Game designers bring Scotland's mysterious Picts to life

An illustration of a stonemason holding a stone hammer stand next to a large, grey carved standing stone. A female bard plays a string instrument while sitting down.Image source, Nathaniel Santore/gyrium.neocities.org
Image caption,

A number of artists were involved in the project

  • Published

Game designers have teamed up with archaeologists to create a new illustrated guide to a mysterious early medieval Scottish society.

The Picts, the descendants of Iron Age tribes, are known for decorating standing stones with intricate carvings and constructing impressive hillforts.
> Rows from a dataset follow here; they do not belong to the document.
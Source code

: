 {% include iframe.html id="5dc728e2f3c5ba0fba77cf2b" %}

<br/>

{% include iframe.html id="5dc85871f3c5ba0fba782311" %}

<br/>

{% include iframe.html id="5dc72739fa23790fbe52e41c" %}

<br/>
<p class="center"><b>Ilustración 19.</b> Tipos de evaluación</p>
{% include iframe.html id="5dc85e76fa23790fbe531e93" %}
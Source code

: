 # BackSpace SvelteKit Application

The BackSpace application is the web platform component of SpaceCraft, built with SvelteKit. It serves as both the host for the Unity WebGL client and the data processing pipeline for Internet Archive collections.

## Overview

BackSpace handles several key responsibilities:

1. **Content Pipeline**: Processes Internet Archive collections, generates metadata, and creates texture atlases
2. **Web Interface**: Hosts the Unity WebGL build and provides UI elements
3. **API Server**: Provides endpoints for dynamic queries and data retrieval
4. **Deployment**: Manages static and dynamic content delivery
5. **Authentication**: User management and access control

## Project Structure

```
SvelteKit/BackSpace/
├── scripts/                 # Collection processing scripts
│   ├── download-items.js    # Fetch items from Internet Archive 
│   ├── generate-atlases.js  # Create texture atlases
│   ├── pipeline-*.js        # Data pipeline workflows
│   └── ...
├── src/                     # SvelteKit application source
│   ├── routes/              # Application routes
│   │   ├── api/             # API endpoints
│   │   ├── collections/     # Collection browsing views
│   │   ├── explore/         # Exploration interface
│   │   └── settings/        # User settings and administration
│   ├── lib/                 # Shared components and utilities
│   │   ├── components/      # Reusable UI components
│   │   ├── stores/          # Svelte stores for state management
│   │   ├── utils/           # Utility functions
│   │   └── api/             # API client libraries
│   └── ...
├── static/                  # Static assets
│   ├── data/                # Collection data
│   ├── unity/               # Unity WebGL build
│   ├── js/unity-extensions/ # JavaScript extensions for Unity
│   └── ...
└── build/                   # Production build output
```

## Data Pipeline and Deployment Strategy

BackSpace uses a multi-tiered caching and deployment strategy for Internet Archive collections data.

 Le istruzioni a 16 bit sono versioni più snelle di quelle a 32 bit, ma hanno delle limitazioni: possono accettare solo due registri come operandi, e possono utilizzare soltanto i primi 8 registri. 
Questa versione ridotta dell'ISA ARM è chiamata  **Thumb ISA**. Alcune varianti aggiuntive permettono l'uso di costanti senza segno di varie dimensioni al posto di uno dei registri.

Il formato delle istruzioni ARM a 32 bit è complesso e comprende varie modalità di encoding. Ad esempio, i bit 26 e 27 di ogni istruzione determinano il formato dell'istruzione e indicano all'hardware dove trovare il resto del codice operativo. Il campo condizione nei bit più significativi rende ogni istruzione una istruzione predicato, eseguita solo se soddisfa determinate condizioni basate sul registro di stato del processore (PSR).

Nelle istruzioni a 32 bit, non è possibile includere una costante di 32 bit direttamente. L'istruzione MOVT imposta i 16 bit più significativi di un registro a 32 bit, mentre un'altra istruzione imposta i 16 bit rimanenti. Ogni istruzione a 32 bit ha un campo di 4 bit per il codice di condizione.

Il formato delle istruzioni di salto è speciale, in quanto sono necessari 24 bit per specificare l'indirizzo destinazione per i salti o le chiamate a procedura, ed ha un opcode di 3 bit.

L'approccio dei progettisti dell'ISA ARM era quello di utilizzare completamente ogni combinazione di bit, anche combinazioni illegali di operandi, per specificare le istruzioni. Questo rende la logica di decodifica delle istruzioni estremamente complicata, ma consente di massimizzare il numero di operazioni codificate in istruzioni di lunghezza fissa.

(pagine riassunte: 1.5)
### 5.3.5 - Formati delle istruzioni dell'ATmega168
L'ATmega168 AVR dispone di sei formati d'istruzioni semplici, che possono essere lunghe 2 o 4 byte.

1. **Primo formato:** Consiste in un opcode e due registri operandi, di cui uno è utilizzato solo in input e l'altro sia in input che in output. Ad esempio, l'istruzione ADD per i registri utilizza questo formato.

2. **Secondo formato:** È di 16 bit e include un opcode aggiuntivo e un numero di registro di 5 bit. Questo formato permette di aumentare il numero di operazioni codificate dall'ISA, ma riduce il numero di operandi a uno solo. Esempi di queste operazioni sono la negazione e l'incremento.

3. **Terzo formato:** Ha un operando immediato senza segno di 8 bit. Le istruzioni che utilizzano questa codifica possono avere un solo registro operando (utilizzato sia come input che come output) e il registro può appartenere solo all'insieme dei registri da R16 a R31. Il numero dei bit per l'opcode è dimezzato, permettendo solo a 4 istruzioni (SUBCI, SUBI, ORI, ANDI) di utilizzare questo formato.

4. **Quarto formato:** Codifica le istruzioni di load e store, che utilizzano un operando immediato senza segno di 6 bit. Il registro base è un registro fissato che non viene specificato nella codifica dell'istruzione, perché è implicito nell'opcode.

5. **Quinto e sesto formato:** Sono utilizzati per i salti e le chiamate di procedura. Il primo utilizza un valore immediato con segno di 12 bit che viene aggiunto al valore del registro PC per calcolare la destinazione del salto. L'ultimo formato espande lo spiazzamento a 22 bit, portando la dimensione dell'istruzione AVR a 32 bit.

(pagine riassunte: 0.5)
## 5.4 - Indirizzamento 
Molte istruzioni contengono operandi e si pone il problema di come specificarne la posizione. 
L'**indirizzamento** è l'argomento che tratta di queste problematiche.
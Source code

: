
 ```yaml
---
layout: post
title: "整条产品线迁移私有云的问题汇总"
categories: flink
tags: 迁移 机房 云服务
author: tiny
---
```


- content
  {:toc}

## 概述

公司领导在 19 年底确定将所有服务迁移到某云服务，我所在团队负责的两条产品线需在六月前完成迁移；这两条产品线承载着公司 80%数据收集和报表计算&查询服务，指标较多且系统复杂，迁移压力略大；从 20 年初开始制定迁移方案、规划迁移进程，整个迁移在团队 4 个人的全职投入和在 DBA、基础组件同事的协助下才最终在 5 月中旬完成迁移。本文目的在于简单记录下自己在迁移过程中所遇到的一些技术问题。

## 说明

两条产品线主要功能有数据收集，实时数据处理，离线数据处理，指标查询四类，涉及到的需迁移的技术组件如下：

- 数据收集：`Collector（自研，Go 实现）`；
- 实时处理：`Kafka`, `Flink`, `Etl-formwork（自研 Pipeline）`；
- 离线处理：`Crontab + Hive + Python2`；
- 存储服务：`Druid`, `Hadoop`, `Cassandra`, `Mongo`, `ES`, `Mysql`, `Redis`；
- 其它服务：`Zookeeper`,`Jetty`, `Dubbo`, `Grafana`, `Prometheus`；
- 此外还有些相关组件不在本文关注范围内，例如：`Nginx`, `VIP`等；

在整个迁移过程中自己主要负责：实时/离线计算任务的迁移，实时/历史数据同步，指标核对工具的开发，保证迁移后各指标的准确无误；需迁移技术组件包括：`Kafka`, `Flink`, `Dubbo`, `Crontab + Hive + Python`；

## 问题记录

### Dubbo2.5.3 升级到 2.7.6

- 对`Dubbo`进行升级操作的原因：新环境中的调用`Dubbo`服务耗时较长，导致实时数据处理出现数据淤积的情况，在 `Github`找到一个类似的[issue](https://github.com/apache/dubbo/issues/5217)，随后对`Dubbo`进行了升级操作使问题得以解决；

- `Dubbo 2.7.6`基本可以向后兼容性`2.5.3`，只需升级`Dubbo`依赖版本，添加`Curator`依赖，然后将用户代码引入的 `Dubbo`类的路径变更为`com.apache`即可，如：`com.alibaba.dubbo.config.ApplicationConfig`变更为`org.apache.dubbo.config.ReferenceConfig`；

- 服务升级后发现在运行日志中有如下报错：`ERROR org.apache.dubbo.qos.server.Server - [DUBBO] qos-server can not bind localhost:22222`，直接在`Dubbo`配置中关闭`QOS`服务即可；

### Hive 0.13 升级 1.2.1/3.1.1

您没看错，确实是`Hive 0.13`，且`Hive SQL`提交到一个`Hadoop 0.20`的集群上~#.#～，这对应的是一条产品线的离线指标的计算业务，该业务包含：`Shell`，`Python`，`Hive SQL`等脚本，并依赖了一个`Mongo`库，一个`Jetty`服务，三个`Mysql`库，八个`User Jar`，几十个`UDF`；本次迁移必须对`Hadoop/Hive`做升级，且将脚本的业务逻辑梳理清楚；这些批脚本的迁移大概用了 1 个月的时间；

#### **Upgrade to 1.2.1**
They ruled northern and eastern Scotland for hundreds of years before vanishing from written records about 1,100 years ago, the name of their kingdom disappearing with them.

Over the last four years, designers, writers, archaeologists and artists have worked on the book Carved in Stone: A Storyteller's Guide to the Picts.

The project was led by Brian Tyrell of Edinburgh-based Stout Stoat Press and Dr Heather Christie, who is an archaeologist, gamer and YouTuber.

The Society of Antiquaries of Scotland also worked on the book through its Dig It initiative.

One of the ideas behind Carved in Stone is for it to be used as a guide for tabletop role playing games (TTRPGs) similar to Dungeons and Dragons.

Pictish people formed a series of smaller kingdoms before they were unified into a single kingdom around the late 7th Century.

'Blue-tattooed barbarians'

Archaeological evidence suggests Moray and Aberdeenshire were at the heart of this kingdom, and that it stretched to Skye, the Firth of Forth and Shetland.

Archaeologists say the Picts are often been portrayed in popular culture as "blue-tattooed barbarians", but in reality their society would have been "complicated".

Its members were likely to have included farmers, hunters, monks and craftspeople.

The Carved Stone team said evidence of a Pictish tattooing tradition seemed inconclusive and added that tattooing did not show up in any of their stone carvings.

They said some Picts were likely to have body art, but of varying colours.

Image gallerySkip image gallerySlide 1 of 5, An illustration of a bard on a simple wooden stage in a woodland. A small crowd looks on., Game designers, writers and archaeologists worked on the book drawing on the latest research

Dr Jeffrey Sanders, head of outreach at the Society of Antiquaries of Scotland, said: "There have been so many exciting archaeological discoveries about the Picts in recent years and we wanted to find a way to really bring these stories to life.

"So we spoke to Stout Stoat Press about designing a setting for a tabletop role-playing game where people could actually use this information to play as a Pict.

"But to do justice to their diversity of cultures, languages and social life, they ended up creating a book that far exceeded our original plan, effectively producing a sweeping guide which captures early medieval Pictish life in its rich entirety."

Recent Pictish finds have included an "incredibly rare" stone carving of a face that was unearthed in Fife.

University of Aberdeen student Jodie Allan made the find while volunteering at an archaeological dig at an ancient hillfort at East Lomond, near Falkland.

A Pictish ring - thought to be at least 1,000 years old - was discovered by a volunteer on a dig in Moray.

John Ralph said the find at the site of a fort in Burghead felt like a "striker scoring a goal".

And in 2019, a 1,200-year-old standing stone discovered in the Highlands was found to have carvings never before seen on a Pictish stone.

The stone was found lying in the ground and covered by vegetation at an early Christian church site near Dingwall.